Evanston’s Compensation Committee, at a meeting Thursday evening, agreed in principle to a plan that would end the dramatic disparity in the cost to taxpayers of compensating City Council members.

According to the city website, aldermen now receive cash compensation of $15,990 a year for their part-time jobs with the city.

But under compensation plans adopted by City Councils going back more than a decade, they also are entitled to health insurance benefits from the city.

Depending on whether they opt for health coverage, and whether they sign up for an individual or family plan, that can more than double the total cost of an individual alderman’s compensation.

Several aldermen hold other part or full-time jobs that may offer health coverage and they may qualify for coverage under a partner’s employer benefits.

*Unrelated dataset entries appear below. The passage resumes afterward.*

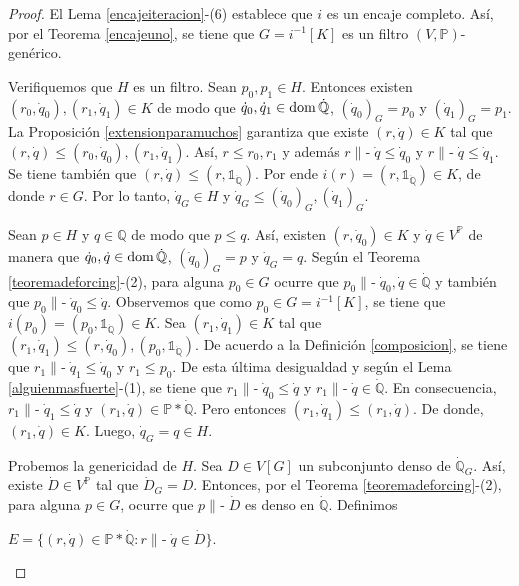 \documentclass[11pt]{unam_tesis1}
\theoremstyle{MyThmStyle}
\theoremstyle{definition}
\theoremstyle{plain}
\theoremstyle{remark}
\def\dom{\mathop{\rm dom}\nolimits}
\def\forces{\mathop{\parallel\!\!\!-}\nolimits}
\let\Vdash\forces
\let\leq\leqslant
\begin{document}
\begin{proof}
El Lema \ref{encajeiteracion}-(6) establece que $i$ es un encaje completo. As\'i, por el Teorema \ref{encajeuno}, se tiene que $G=i^{-1}[K]$ es un filtro $(V,\mathbb P)$-gen\'erico.

Verifiquemos que $H$ es un filtro. Sean $p_0,p_1\in H$. Entonces existen $(r_0,\dot q_0),(r_1,\dot q_1)\in K$ de modo que $\dot q_0,\dot q_1\in \dom \dot{\mathbb Q}$, $(\dot q_0)_G=p_0$ y $(\dot q_1)_G=p_1$. La Proposici\'on \ref{extensionparamuchos} garantiza que existe $(r,\dot q)\in K$ tal que $(r,\dot q)\leq (r_0,\dot q_0),(r_1,\dot q_1)$. As\'i, $r\leq r_0,r_1$ y adem\'as $r\Vdash \dot q\leq \dot q_0$ y $r\Vdash \dot q\leq \dot q_1$. Se tiene tambi\'en que  $(r,\dot q)\leq (r,\mathds 1_{\dot{\mathbb Q}})$. Por ende $i(r)=(r,\mathds 1_{\dot{\mathbb Q}})\in K$, de donde $r\in G$. Por lo tanto, $\dot q_G\in H$ y $\dot q_G\leq (\dot q_0)_G, (\dot q_1)_G$.

Sean $p\in H$ y $q\in \mathbb Q$ de modo que $p\leq q$. As\'i, existen $(r,\dot q_0)\in K$ y $\dot q\in V^{\mathbb P}$ de manera que $\dot q_0,\dot q\in \dom \dot{\mathbb Q}$, $(\dot q_0)_G=p$ y $\dot q_G=q$. Seg\'un el Teorema \ref{teoremadeforcing}-(2), para alguna $p_0\in G$ ocurre que $p_0\Vdash \dot q_0,\dot q\in \dot{\mathbb Q}$ y tambi\'en que $p_0\Vdash \dot q_0\leq \dot q$. Observemos que como $p_0\in G = i^{-1}[K]$, se tiene que $i(p_0)=(p_0,\mathds 1_{\dot{\mathbb Q}} )\in K$. Sea $(r_1,\dot q_1)\in K$ tal que $(r_1,\dot q_1)\leq (r,\dot q_0),(p_0,\mathds 1_{\dot{\mathbb Q}})$. De acuerdo a la Definici\'on \ref{composicion}, se tiene que $r_1\Vdash \dot q_1\leq \dot q_0$ y $r_1\leq p_0$. De esta \'ultima desigualdad y seg\'un el Lema \ref{alguienmasfuerte}-(1), se tiene que $r_1\Vdash \dot q_0\leq \dot q$ y $r_1\Vdash \dot q\in \dot{\mathbb Q}$. En consecuencia, $r_1\Vdash \dot q_1\leq \dot q$ y $(r_1,\dot q)\in \mathbb P*\dot{\mathbb Q}$. Pero entonces $(r_1,\dot q_1)\leq (r_1,\dot q)$. De donde, $(r_1,\dot q)\in K$. Luego, $\dot q_G=q\in H$.

Probemos la genericidad de $H$. Sea $D\in V[G]$ un subconjunto denso de $\dot{\mathbb Q}_G$. As\'i, existe $\dot D\in V^{\mathbb P}$ tal que $\dot{D}_G=D$. Entonces, por el Teorema \ref{teoremadeforcing}-(2), para alguna $p\in G$, ocurre que $p\Vdash \dot D$ es denso en $\dot{\mathbb Q}$. Definimos 

\begin{center}

$E=\{(r,\dot q)\in \mathbb P*\dot{\mathbb Q}:r\Vdash \dot q\in \dot D \}$.


\end{center}
\end{proof}
\end{document}
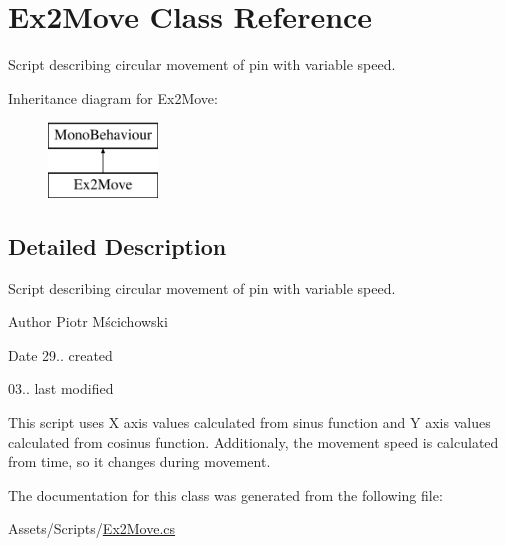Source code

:\hypertarget{class_ex2_move}{}\section{Ex2\+Move Class Reference}
\label{class_ex2_move}


Script describing circular movement of pin with variable speed.  


Inheritance diagram for Ex2\+Move\+:\begin{figure}[H]
\begin{center}
\leavevmode
\includegraphics[height=2.000000cm]{class_ex2_move}
\end{center}
\end{figure}


\subsection{Detailed Description}
Script describing circular movement of pin with variable speed. 

\begin{DoxyAuthor}{Author}
Piotr Mścichowski 
\end{DoxyAuthor}
\begin{DoxyDate}{Date}
29.. created 

03.. last modified
\end{DoxyDate}
This script uses X axis values calculated from sinus function and Y axis values calculated from cosinus function. Additionaly, the movement speed is calculated from time, so it changes during movement. 

The documentation for this class was generated from the following file\+:\begin{DoxyCompactItemize}
\item 
Assets/\+Scripts/\hyperlink{_ex2_move_8cs}{Ex2\+Move.\+cs}\end{DoxyCompactItemize}
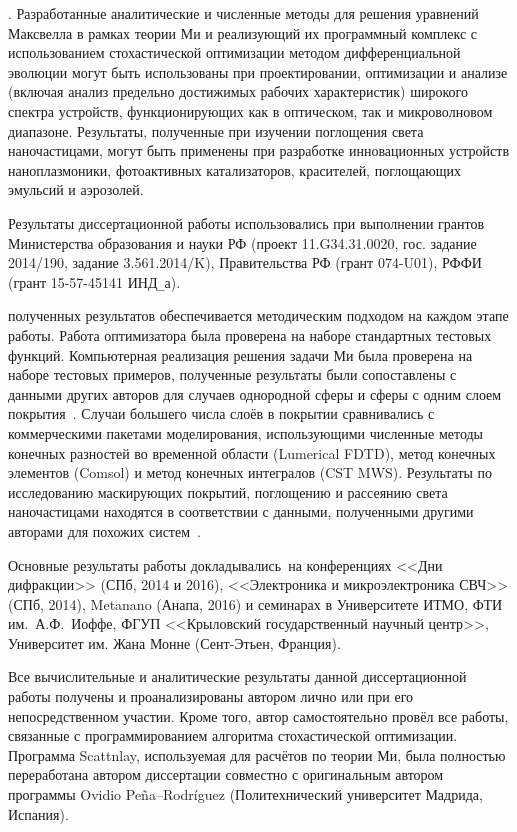 {\influence}. Разработанные аналитические и численные методы для решения
уравнений Максвелла в рамках теории Ми и реализующий их
программный комплекс с использованием стохастической оптимизации
методом дифференциальной эволюции могут быть использованы при
проектировании, оптимизации и анализе (включая анализ предельно
достижимых рабочих характеристик) широкого спектра устройств,
функционирующих как в оптическом, так и микроволновом диапазоне.
Результаты, полученные при изучении поглощения света наночастицами, могут
быть применены при разработке инновационных устройств
наноплазмоники, фотоактивных катализаторов, красителей, поглощающих
эмульсий и аэрозолей.

Результаты диссертационной работы использовались при выполнении
грантов Министерства образования и науки РФ
(проект 11.G34.31.0020, гос. задание 2014/190, задание 3.561.2014/K),
Правительства РФ (грант 074-U01), РФФИ (грант 15-57-45141 ИНД\verb+_+а).


{\reliability} полученных результатов обеспечивается методическим
подходом на каждом этапе работы. Работа оптимизатора была проверена на
наборе стандартных тестовых функций. Компьютерная реализация решения
задачи Ми была проверена на наборе тестовых примеров, полученные
результаты были сопоставлены с данными других авторов для случаев однородной сферы и сферы с одним слоем
покрытия~\cite{Suzuki-2013, Bashevoy-2005}.  Случаи большего числа
слоёв в покрытии сравнивались с коммерческими пакетами моделирования,
использующими численные методы конечных разностей во временной области
(Lumerical FDTD), метод конечных элементов (Comsol) и метод конечных
интегралов (CST MWS). Результаты по исследованию маскирующих покрытий,
поглощению и рассеянию света наночастицами находятся в соответствии с
данными, полученными другими авторами для похожих
систем~\cite{Semouchkina-2013, Alu-2014, Fan-2011}.

{\probation} Основные результаты работы докладывались~на конференциях
<<Дни дифракции>> (СПб, 2014 и 2016), <<Электроника и микроэлектроника
СВЧ>> (СПб, 2014), Metanano (Анапа, 2016) и семинарах в Университете
ИТМО, ФТИ им.~А.Ф.~Иоффе, ФГУП <<Крыловский государственный научный
центр>>, Университет им. Жана Монне (Сент-Этьен, Франция).

{\contribution} Все вычислительные и аналитические результаты данной
диссертационной работы получены и проанализированы автором лично
 или
при его непосредственном участии.  Кроме того, автор самостоятельно
провёл все работы, связанные с программированием алгоритма
стохастической оптимизации.  Программа Scattnlay, используемая для
расчётов по теории Ми, была полностью переработана автором диссертации
совместно с оригинальным автором программы Ovidio
Pe\~{n}a--Rodr\'{i}guez (Политехнический университет Мадрида, Испания).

But because the city’s health plans require a lower employee contribution than most private-sector plans, most aldermen who could qualify for other plans still opt to take the taxpayer-funded coverage.

The panel, chaired by former Alderman Cheyl Wollin, agreed to instead propose that all elected officials — the aldermen, mayor and city clerk — be offered employee-only coverage paid for by the city plus the option to opt for family coverage at their own expense.

Meeting online, the panel reviewed a spreadsheet prepared by member Rebecca Berneck, the CEO of Officeheads,  that outlined a schedule for a gradual transition to the new model, but instead opted to recommend switching to the new model immediately, with the seating of the new City Council after the election in April 2021.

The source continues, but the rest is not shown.